Then he frowned, noting the clear plastic covering the glossy floor of the spacious living area.
“What? He’s just moving in.”
“You could say that,” Reinhold commented, and choking up some on the bat, swung it hard.
•••
Eve sat with the relatives, as she collectively thought of them. Mostly female here, and kids apparently considered too young to join in the war being raged outside.
She liked them. How could she help it? Even if she didn’t know exactly what to do with them, from the woman she couldn’t quite get used to calling Granny (I mean, really, how weird was that) to the fat-cheeked baby girl (assuming the pink band around her bald head meant girl) who stared at her endlessly while she sucked on one of those plug deals.
Some of them did handwork—crocheting or knitting or whatever people did with balls of yarn and long needles. Or had tea, or wine as she did, or beer.
Most chattered happily.

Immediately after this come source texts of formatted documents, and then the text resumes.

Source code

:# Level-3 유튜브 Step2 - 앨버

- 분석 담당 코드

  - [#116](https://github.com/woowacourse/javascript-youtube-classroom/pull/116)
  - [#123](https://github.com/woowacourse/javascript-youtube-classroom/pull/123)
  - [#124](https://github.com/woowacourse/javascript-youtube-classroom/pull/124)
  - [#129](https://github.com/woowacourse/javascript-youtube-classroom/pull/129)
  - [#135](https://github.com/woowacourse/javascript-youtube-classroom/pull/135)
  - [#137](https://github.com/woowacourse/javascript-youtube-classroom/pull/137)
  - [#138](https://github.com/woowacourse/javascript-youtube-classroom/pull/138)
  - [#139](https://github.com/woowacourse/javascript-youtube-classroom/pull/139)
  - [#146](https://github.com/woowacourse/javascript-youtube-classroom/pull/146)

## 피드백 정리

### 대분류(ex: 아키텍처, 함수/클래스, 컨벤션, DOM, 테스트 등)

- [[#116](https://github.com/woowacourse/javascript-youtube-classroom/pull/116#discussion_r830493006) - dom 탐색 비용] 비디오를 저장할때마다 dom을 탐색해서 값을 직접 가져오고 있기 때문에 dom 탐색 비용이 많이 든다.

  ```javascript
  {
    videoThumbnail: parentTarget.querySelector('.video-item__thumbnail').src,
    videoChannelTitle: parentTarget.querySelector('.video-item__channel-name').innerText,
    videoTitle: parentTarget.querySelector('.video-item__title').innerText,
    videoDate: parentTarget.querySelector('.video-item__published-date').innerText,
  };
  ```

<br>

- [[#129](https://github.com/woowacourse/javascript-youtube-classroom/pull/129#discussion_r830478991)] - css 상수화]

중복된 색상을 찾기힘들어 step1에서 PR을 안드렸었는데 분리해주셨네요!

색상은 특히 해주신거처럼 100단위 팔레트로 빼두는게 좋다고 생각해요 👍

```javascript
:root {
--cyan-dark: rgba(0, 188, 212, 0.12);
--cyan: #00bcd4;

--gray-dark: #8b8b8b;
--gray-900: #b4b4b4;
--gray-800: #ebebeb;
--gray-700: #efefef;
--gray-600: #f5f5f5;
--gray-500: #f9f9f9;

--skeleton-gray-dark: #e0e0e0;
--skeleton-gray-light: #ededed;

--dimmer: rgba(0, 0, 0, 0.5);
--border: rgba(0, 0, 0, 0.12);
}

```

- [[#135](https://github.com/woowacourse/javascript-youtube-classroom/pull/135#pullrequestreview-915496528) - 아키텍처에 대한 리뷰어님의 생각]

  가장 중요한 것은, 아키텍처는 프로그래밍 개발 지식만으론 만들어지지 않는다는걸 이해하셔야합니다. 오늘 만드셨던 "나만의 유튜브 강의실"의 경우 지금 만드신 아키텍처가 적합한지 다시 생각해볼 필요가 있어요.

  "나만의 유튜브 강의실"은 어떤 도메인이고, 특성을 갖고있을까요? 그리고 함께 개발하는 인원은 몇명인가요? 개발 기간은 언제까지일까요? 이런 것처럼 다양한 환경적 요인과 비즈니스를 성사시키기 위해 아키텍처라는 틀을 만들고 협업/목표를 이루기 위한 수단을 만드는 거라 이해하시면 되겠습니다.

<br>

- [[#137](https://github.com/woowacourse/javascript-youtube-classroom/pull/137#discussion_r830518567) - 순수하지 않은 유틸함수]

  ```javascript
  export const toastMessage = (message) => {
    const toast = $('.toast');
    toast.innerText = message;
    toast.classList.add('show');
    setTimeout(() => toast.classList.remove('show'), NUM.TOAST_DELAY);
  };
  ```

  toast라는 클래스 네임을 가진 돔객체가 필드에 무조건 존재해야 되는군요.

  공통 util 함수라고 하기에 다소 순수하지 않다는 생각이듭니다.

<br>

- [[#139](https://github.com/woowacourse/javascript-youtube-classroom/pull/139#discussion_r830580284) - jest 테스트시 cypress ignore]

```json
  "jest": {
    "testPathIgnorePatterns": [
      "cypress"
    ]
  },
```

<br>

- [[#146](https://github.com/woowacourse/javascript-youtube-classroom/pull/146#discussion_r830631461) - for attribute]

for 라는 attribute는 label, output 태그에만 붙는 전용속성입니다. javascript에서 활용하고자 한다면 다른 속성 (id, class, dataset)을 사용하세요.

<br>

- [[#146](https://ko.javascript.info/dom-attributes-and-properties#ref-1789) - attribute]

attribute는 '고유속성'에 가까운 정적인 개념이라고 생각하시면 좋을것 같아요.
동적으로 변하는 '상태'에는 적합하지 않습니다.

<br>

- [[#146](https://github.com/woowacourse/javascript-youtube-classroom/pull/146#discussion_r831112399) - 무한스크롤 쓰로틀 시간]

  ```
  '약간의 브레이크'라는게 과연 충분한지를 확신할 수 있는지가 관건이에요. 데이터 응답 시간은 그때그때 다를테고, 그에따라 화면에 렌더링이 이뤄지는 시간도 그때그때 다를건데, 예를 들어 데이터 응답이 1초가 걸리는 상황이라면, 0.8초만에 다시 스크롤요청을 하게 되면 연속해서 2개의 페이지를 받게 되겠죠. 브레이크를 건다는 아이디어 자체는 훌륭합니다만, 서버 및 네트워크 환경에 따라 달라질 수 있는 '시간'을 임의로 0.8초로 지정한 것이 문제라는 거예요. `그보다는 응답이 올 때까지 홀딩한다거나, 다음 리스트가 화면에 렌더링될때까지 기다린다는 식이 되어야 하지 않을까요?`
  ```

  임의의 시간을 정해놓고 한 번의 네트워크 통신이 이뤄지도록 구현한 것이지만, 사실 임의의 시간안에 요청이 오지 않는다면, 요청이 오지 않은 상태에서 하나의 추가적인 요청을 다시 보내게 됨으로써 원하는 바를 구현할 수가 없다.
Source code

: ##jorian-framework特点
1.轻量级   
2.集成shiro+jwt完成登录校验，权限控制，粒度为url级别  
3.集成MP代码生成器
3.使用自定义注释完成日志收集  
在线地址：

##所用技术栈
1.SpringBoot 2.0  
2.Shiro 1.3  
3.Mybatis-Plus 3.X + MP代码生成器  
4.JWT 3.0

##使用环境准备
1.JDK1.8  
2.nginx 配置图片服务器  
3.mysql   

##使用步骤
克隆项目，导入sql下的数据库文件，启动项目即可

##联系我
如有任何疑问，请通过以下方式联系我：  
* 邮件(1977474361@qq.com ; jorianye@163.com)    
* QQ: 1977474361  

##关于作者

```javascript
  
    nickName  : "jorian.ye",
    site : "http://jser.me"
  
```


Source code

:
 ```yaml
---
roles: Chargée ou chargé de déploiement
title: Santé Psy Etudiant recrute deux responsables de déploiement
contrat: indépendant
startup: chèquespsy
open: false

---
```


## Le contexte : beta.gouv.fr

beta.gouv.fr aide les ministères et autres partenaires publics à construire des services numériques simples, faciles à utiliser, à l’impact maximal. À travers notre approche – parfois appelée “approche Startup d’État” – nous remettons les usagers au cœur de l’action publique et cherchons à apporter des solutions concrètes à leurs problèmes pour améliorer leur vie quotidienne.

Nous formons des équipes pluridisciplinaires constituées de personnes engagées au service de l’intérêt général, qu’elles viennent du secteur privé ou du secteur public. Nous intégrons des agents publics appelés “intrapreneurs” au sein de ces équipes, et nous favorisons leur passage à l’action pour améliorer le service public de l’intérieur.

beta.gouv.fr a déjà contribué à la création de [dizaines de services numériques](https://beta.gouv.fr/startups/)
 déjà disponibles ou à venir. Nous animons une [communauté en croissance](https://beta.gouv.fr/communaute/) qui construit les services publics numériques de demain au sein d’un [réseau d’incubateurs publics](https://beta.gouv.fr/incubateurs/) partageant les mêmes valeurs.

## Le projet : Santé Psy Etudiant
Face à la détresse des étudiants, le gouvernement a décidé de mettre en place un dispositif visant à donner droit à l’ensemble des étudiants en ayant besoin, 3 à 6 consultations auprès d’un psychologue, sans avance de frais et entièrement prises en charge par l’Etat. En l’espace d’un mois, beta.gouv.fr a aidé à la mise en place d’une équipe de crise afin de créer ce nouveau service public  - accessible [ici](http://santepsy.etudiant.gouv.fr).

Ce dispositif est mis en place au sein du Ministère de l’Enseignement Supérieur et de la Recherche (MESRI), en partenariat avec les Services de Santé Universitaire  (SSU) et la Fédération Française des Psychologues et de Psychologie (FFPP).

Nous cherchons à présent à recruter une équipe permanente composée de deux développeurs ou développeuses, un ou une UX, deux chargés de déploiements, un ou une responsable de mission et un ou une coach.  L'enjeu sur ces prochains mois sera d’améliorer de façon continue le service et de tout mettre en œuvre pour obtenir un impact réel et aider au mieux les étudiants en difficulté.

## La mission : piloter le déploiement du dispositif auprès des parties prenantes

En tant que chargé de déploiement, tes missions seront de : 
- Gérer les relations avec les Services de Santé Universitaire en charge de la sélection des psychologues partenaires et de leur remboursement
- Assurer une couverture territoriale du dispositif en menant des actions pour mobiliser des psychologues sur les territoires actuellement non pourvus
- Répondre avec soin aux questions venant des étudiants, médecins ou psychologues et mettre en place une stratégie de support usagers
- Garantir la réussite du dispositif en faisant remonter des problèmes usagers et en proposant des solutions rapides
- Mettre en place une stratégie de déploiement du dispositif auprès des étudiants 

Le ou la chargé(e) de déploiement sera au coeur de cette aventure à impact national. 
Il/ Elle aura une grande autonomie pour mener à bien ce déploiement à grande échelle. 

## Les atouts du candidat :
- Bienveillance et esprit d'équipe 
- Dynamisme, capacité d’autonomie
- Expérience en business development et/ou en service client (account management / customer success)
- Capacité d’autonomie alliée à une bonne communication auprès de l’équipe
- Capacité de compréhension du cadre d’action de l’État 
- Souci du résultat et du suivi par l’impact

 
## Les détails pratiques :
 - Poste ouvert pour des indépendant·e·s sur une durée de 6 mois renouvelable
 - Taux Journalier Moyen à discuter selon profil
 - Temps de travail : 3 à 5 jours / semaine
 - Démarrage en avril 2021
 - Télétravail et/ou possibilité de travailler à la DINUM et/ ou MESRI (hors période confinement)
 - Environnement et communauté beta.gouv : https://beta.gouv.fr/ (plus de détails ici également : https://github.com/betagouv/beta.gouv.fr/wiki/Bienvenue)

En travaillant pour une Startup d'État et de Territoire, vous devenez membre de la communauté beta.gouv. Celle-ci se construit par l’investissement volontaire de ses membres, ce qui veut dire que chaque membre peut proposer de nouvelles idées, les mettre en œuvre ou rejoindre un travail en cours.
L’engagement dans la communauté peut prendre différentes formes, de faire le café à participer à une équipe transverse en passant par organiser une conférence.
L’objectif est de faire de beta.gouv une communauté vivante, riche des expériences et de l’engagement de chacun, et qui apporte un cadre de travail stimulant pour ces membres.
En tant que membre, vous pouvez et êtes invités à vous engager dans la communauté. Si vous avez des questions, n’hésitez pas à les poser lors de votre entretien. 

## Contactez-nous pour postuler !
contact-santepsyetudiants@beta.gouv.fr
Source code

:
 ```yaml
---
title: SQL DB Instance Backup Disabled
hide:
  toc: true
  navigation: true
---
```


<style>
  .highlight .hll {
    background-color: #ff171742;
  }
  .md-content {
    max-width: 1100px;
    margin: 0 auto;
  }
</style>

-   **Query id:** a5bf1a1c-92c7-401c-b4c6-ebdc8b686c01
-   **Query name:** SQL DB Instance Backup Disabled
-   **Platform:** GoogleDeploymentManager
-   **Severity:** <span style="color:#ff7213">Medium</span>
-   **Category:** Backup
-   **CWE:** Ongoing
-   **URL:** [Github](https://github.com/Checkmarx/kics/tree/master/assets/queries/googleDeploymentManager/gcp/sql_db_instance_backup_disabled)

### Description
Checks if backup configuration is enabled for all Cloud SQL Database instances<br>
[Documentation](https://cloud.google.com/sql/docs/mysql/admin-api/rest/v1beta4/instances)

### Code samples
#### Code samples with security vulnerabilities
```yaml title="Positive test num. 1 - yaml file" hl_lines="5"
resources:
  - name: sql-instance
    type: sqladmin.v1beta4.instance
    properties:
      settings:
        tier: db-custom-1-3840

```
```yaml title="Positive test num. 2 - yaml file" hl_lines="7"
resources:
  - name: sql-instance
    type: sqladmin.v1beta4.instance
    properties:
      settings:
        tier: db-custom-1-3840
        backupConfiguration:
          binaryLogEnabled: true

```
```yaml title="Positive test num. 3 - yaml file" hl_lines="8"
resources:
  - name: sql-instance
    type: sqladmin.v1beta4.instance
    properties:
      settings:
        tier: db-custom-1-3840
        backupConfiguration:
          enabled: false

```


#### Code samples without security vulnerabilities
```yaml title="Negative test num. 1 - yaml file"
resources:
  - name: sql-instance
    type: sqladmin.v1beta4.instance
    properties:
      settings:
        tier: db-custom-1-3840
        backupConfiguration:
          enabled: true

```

Sinead did, not even missing a beat when one of the younger women passed her the infant who made mewling noises like a starving cat.
“This is the newest of us,” Sinead told Eve. “Keela. Seven weeks in the world.”
Keela wore a pink and white knit cap with a pom-pom over what was probably another bald head. She let out a distinct belch when Sinead rubbed her back.
“There now, that’s better now, isn’t it? She’s fed and dry and happy if you’d like to hold her.”
Rather hold a ticking homemade boomer, Eve thought, and managed an “Um...” before—thanks be to God—the front door burst open and the ragged and motley football crew charged, limped, all but crawled inside.
“Look at the lot of you!” That came from Granny holding court by the fire. “Dirty and wet and soiling the floor, you are! Outside and hose off, or up to bathe the lot of you. Not a one of you are welcome in here until you do. You as well,” she added, pointing a sharp finger at Roarke.
“Granny!” Sean sent up a protest. “We left our boots at the door, and we could eat a cow right from the field we’re that starved.”
“Not until you’re washed.”
Eve saw her own escape as everyone who’d come in began to slink off again.
“I’ll, ah, be a minute.”
She dashed for it, and managed to make it to the bedroom as Roarke stripped off his sodden, ruined clothes.
“It was a sad and pitiful rout,” he announced. “I’m shamed to have been a part of it.”
“Buck up. I’m just going to sneak into my office for a few minutes, read your report, check a couple things.”
“It’ll be dinner within the hour. If you can’t make it down, I’ll send your regrets.”
“It shouldn’t take longer than an hour.”
“I’ll come along myself, see what you’ve got, before I go down.”
“Good.”
She made her escape, went straight for Roarke’s report.
She could tell he’d dumbed it down to layman’s terms, but it still took her time to decipher.
Since they’d been able to regenerate some of the wiped data, they had the beginnings of routing on the accounts, and she took some satisfaction there.
If they had some, they’d get more.
He’d included what he and the e-team agreed was part of a subcode, shadowed in with the other data.
It looked like every other computer code she’d ever studied. Which meant it looked incomprehensible.